▶ [Problem statement]:
Below are records; copy exactly the line containing "94% (moderately selective)" and every line after it, through the last.

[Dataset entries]
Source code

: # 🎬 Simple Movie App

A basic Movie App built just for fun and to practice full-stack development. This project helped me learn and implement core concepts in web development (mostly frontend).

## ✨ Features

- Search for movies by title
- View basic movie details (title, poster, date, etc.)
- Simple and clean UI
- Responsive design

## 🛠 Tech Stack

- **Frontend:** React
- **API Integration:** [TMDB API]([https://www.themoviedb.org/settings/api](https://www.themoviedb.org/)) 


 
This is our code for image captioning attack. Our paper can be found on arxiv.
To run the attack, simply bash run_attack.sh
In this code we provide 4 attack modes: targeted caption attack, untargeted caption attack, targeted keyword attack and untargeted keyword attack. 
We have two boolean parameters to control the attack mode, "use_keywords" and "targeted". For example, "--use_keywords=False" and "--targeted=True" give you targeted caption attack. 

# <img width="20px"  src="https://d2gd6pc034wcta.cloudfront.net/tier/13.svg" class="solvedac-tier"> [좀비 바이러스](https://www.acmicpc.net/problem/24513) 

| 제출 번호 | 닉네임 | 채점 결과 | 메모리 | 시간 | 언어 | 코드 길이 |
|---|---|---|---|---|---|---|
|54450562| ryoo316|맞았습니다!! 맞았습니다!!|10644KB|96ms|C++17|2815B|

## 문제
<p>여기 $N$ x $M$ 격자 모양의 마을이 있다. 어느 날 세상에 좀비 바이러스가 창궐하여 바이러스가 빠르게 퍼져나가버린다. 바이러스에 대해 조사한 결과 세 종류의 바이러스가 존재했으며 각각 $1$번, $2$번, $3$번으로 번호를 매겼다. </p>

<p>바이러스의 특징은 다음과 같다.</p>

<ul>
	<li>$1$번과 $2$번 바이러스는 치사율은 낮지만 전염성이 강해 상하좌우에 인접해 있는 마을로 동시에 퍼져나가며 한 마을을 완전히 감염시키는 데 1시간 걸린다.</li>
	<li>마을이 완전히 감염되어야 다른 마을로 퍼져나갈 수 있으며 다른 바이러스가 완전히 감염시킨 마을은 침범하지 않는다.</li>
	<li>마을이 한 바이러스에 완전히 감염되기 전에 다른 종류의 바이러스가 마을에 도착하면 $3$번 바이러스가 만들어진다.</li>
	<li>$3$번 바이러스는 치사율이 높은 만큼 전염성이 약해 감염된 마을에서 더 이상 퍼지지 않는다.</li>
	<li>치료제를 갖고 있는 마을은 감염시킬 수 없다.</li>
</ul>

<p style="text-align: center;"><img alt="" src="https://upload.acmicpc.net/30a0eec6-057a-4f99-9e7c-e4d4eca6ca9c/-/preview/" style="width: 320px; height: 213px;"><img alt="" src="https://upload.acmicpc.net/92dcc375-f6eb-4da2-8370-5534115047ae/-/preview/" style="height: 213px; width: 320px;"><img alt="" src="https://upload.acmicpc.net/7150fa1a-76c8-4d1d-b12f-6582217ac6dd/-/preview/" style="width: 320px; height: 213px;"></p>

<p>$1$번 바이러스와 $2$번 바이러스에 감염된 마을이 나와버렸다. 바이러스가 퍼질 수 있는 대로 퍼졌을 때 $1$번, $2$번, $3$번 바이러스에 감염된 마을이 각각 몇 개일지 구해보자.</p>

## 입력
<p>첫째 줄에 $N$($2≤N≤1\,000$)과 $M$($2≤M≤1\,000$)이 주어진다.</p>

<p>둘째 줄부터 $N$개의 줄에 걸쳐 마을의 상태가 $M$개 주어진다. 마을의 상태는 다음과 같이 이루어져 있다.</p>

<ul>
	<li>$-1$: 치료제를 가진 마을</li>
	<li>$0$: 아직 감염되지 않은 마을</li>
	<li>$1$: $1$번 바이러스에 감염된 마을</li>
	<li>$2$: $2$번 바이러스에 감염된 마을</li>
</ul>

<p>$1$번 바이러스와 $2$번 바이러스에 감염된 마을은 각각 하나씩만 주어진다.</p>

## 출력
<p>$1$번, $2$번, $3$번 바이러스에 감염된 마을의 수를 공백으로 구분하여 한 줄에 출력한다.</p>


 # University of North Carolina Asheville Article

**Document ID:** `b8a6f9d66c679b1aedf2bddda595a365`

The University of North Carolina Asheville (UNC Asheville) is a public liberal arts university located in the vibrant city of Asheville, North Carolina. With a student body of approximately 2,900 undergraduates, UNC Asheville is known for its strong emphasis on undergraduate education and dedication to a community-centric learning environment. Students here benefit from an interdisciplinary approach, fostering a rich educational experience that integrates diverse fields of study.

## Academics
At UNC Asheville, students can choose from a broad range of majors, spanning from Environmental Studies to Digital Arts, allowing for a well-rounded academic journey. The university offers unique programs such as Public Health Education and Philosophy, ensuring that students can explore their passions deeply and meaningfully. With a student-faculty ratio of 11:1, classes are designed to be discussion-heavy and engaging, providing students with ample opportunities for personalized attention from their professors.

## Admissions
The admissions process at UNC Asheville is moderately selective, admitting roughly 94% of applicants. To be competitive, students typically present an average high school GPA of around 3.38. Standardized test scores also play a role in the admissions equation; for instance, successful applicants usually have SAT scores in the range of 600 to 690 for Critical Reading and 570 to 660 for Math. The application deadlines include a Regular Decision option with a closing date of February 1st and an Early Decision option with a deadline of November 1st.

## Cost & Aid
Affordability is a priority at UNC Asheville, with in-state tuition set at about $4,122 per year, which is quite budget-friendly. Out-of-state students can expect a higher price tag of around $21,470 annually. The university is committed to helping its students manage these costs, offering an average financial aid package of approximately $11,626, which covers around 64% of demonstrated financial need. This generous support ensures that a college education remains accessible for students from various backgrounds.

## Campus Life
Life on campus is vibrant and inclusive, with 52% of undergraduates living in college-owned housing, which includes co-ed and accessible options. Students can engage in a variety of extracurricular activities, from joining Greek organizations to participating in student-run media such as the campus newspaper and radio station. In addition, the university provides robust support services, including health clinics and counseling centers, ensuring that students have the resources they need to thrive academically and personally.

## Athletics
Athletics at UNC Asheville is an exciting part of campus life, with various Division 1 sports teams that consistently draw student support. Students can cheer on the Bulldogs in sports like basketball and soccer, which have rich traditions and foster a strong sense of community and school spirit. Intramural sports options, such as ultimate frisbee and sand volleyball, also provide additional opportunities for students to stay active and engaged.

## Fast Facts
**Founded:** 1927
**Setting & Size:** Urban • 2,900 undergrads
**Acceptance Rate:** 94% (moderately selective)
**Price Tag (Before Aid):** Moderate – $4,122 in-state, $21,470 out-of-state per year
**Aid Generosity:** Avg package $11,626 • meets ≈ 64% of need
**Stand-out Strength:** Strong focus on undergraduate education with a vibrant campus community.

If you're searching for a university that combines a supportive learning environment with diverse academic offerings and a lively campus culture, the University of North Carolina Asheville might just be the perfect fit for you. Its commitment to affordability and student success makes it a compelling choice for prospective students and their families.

▶ [Output below]:
**Acceptance Rate:** 94% (moderately selective)
**Price Tag (Before Aid):** Moderate – $4,122 in-state, $21,470 out-of-state per year
**Aid Generosity:** Avg package $11,626 • meets ≈ 64% of need
**Stand-out Strength:** Strong focus on undergraduate education with a vibrant campus community.

If you're searching for a university that combines a supportive learning environment with diverse academic offerings and a lively campus culture, the University of North Carolina Asheville might just be the perfect fit for you. Its commitment to affordability and student success makes it a compelling choice for prospective students and their families.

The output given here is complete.